Personal information
- Full name: Thomas Harald Myhre
- Date of birth: 16 October 1973 (age 52)
- Place of birth: Sarpsborg, Norway
- Height: 1.92 m (6 ft 4 in)
- Position: Goalkeeper

Team information
- Current team: HamKam (manager)

Youth career
- Moss

Senior career*
- Years: Team / Apps / (Gls)
- 0000–1992: Moss
- 1993–1997: Viking / 94 / (0)
- 1997–2001: Everton / 70 / (0)
- 1999: → Rangers (loan) / 3 / (0)
- 2000: → Birmingham City (loan) / 7 / (0)
- 2000: → Tranmere Rovers (loan) / 3 / (0)
- 2001: → FC Copenhagen (loan) / 14 / (0)
- 2001–2002: Beşiktaş / 13 / (0)
- 2002–2005: Sunderland / 37 / (0)
- 2003–2004: → Crystal Palace (loan) / 15 / (0)
- 2005: Fredrikstad / 3 / (0)
- 2005–2007: Charlton Athletic / 21 / (0)
- 2007–2010: Viking / 46 / (0)
- 2010–2011: Kongsvinger / 20 / (0)
- Total:  / 346 / (0)

International career
- 1989: Norway U15 / 8 / (0)
- 1990: Norway U16 / 5 / (0)
- 1991: Norway U17 / 7 / (0)
- 1992: Norway U18 / 5 / (0)
- 1993: Norway U20 / 4 / (0)
- 1992–1995: Norway U21 / 27 / (0)
- 1998–2007: Norway / 56 / (0)

Managerial career
- 2020–2021: Moss (sports director)
- 2021–2025: Moss
- 2025–: HamKam

= Thomas Myhre =

Norwegian footballer (born 1973)

Thomas Harald Myhre (born 16 October 1973) is a Norwegian football manager and former professional player who played as a goalkeeper. He is the manager of HamKam. The last club he played for before his retirement was Kongsvinger, having returned to Norwegian football in July 2007. Myhre earned 56 caps for the Norwegian national team, and was a part of the Norwegian squad at the 1998 FIFA World Cup and 2000 European Championship tournaments.

==Club career==
===Early career===
Myhre was born in Sarpsborg, Østfold. He started his career with Moss F.K. in the Norwegian First Division, but arrived at Viking in the Premier League in 1993. The 19-year-old replaced Lars Gaute Bø, who retired at the end of the 1992 season, and immediately established himself as the first-choice goalkeeper, playing in every match that season. Myhre was also the number one goalkeeper for the Norway national under-21 team, for whom he reached 27 caps. After missing the entire 1996 season through injury, Myhre returned to form in 1997. He was noticed by English club Everton, who bought him for £800,000 in November 1997.

===Move abroad===
Myhre instantly established himself as Everton's first choice goalkeeper at the expense of an aging Neville Southall. On 22 April 1998, he made his debut for the Norway national team, keeping a clean sheet in the 2–0 victory over Denmark in Copenhagen. Myhre was subsequently selected to represent Norway at the 1998 FIFA World Cup, where he was an unused substitute for Frode Grodås.

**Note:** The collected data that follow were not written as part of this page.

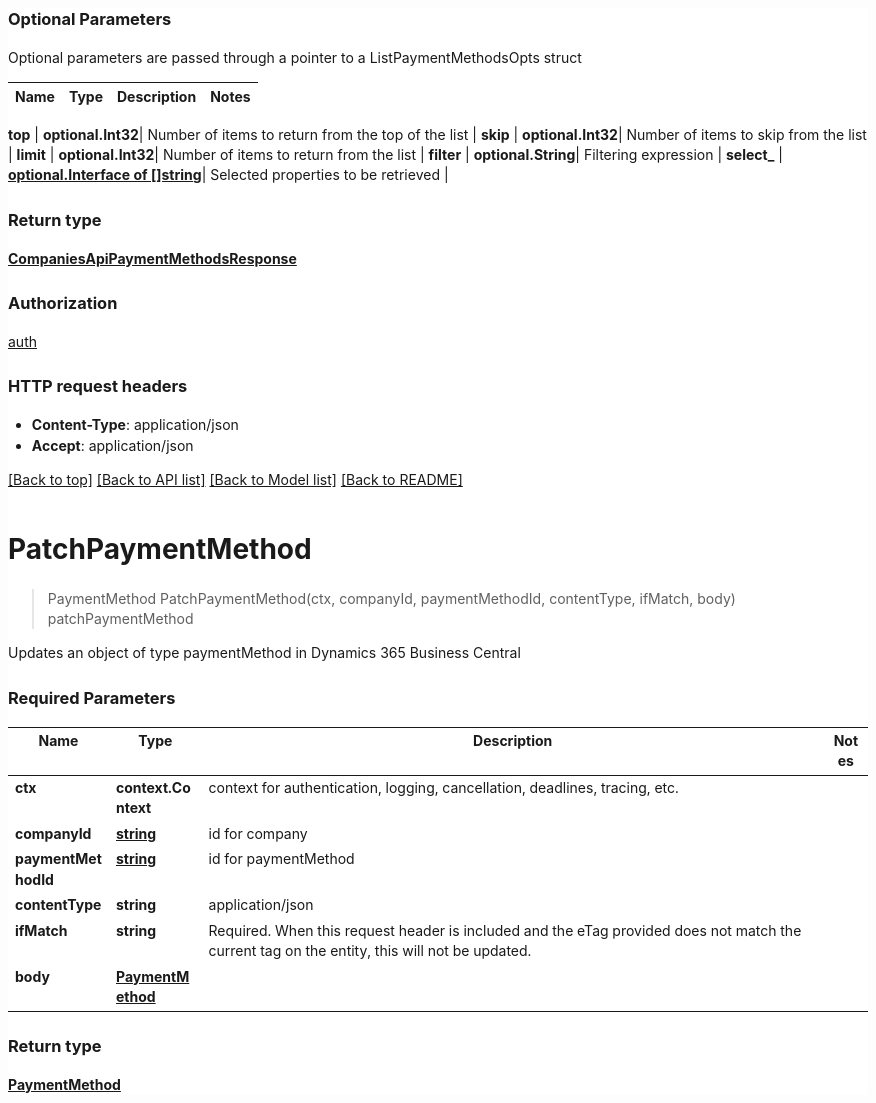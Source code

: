 ### Optional Parameters
Optional parameters are passed through a pointer to a ListPaymentMethodsOpts struct

Name | Type | Description  | Notes
------------- | ------------- | ------------- | -------------

 **top** | **optional.Int32**| Number of items to return from the top of the list | 
 **skip** | **optional.Int32**| Number of items to skip from the list | 
 **limit** | **optional.Int32**| Number of items to return from the list | 
 **filter** | **optional.String**| Filtering expression | 
 **select_** | [**optional.Interface of []string**](string.md)| Selected properties to be retrieved | 

### Return type

[**CompaniesApiPaymentMethodsResponse**](CompaniesAPIPaymentMethodsResponse.md)

### Authorization

[auth](../README.md#auth)

### HTTP request headers

 - **Content-Type**: application/json
 - **Accept**: application/json

[[Back to top]](#) [[Back to API list]](../README.md#documentation-for-api-endpoints) [[Back to Model list]](../README.md#documentation-for-models) [[Back to README]](../README.md)

# **PatchPaymentMethod**
> PaymentMethod PatchPaymentMethod(ctx, companyId, paymentMethodId, contentType, ifMatch, body)
patchPaymentMethod

Updates an object of type paymentMethod in Dynamics 365 Business Central

### Required Parameters

Name | Type | Description  | Notes
------------- | ------------- | ------------- | -------------
 **ctx** | **context.Context** | context for authentication, logging, cancellation, deadlines, tracing, etc.
  **companyId** | [**string**](.md)| id for company | 
  **paymentMethodId** | [**string**](.md)| id for paymentMethod | 
  **contentType** | **string**| application/json | 
  **ifMatch** | **string**| Required. When this request header is included and the eTag provided does not match the current tag on the entity, this will not be updated. | 
  **body** | [**PaymentMethod**](PaymentMethod.md)|  | 

### Return type

[**PaymentMethod**](paymentMethod.md)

Following an ankle injury, he was replaced by Paul Gerrard as Everton's starting goalkeeper in the summer of 1999 and failed to reclaim his place. Acting as stand-in for Paul Gerrard in the FA-Cup tie against Aston Villa on 20 February 2000, Myhre was at fault for Villa's opening goal. Everton were knocked out of the FA-Cup and Myhre's days at the club were practically numbered.

===1997–2001: loans===
In the next two years he played for four different teams. He was first loaned out on an emergency basis to Rangers in Scotland in November 1999. In 2000, he was loaned from Everton to Birmingham City to ensure an additional fee would not be incurred for reaching a set number of appearances for Everton. He started well for Birmingham, saving a penalty kick from Keith Curle against Wolverhampton Wanderers on his debut. He played well for Birmingham, and returned to the national team in the spring of 2000, to play at the Euro 2000.

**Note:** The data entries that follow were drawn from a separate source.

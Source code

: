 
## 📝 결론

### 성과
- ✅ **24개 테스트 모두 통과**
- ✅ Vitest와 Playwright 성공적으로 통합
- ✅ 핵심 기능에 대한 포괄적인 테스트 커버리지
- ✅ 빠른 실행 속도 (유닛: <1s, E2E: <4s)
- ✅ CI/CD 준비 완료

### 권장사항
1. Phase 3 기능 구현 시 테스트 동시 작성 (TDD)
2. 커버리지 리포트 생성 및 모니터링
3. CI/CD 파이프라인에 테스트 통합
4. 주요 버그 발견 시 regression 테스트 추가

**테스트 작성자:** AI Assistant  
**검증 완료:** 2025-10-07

After Euro 2000, Everton loaned him out to Tranmere Rovers, as well as Danish club FC Copenhagen with whom he won the Danish superliga. In November 2001, Myhre permanently left Everton, as he was sold to Turkish club Beşiktaş for £375,000. After one season at Beşiktaş, he moved back to England to play for Sunderland in July 2002. At Sunderland, Myhre was second choice goalkeeper behind Thomas Sørensen, and was loaned out to Crystal Palace in October 2003. His stay at Sunderland was plagued by injuries, and he played only one of the Euro 2004 qualifiers for Norway. However, he returned as first-choice goalkeeper in Sunderland after the departure of Sørensen, playing 31 league games in the 2004–05 season, as the club won promotion to the Premier League. He also returned to the national team, playing 11 of the 12 qualifiers for the 2006 FIFA World Cup.

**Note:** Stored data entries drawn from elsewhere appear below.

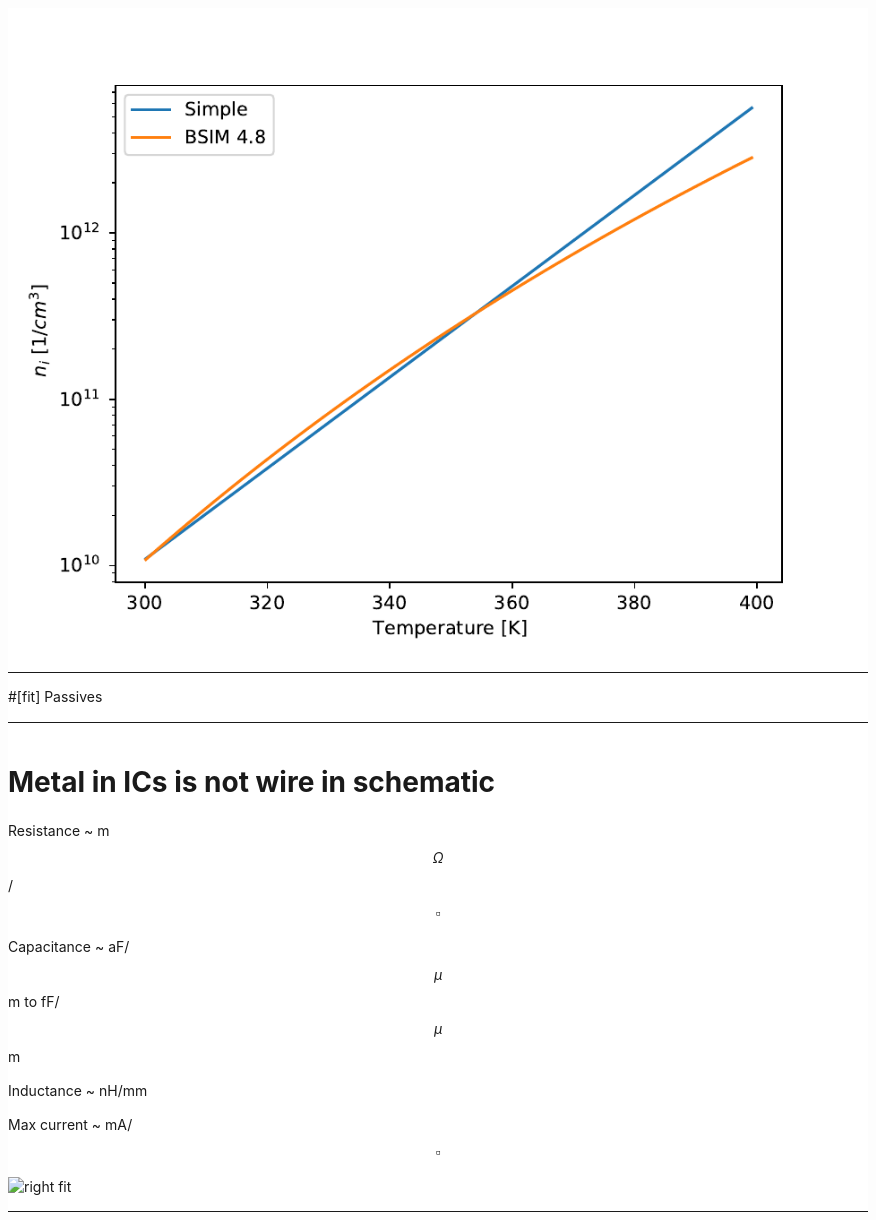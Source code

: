 ![right fit](l6_ni.pdf)

---

#[fit] Passives

---


# Metal in ICs is not wire in schematic

Resistance ~ m$$\Omega$$/$$\square$$

Capacitance ~ aF/$$\mu$$m to fF/$$\mu$$m

Inductance ~ nH/mm

Max current ~ mA/$$\square$$

![right fit](https://www.researchgate.net/publication/329551868/figure/fig1/AS:702470942629891@1544493532703/General-structure-of-an-IC-with-BEOL-evidenced-a-SEM-section-of-an-Intel-Broadwell.jpg)

---

[^1]: If you don't remember how standard deviation works, read [Introduction to mathematics of noise sources](http://www.wulff.no/publications/noise.pdf)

However, Myhre's contract with Sunderland ran out in June 2005, and he chose not to prolong it. On 21 July 2005, he moved back to Norway and joined Fredrikstad F.K. on a free transfer, where he played on a match-by-match basis. He played three matches for Fredrikstad, including an emotional encounter with his former club Viking, before English club Charlton Athletic signed him on a two-year deal on 8 August 2005 following an injury to their goalkeeper Dean Kiely. Initially second choice goalkeeper behind Stephan Andersen, Myhre established himself as Charlton's starting goalkeeper in December 2005. Through the rest of the season, Myhre kept 10 clean sheets, and he played more than ten hours without conceding a home goal at The Valley. However, following the departure of manager Alan Curbishley, he once again found himself second choice goalkeeper at the start of the 2006–07 season, this time in favour of the loaned-in Scott Carson.

===Return to Viking===
In 2007, he moved back to former club Viking. He did not play as much as he would have wanted with a back injury keeping him out most of 2008. He started the 2009 pre-season well, and played most of the season for the Stavanger-team. His contract with Viking allegedly ended after a late night out in February 2010. Myhre later claimed that Viking was only looking to get rid of him, using it as an excuse. Later revelations are that he was drugged in Marbella.

===Kongsvinger===
On 5 March 2010, Myhre signed for Kongsvinger. On 11 March 2011, Myhre announced that he would retire from the game.

==International career==
Myhre was selected to represent Norway at the 1998 FIFA World Cup, where he was an unused substitute for Frode Grodås.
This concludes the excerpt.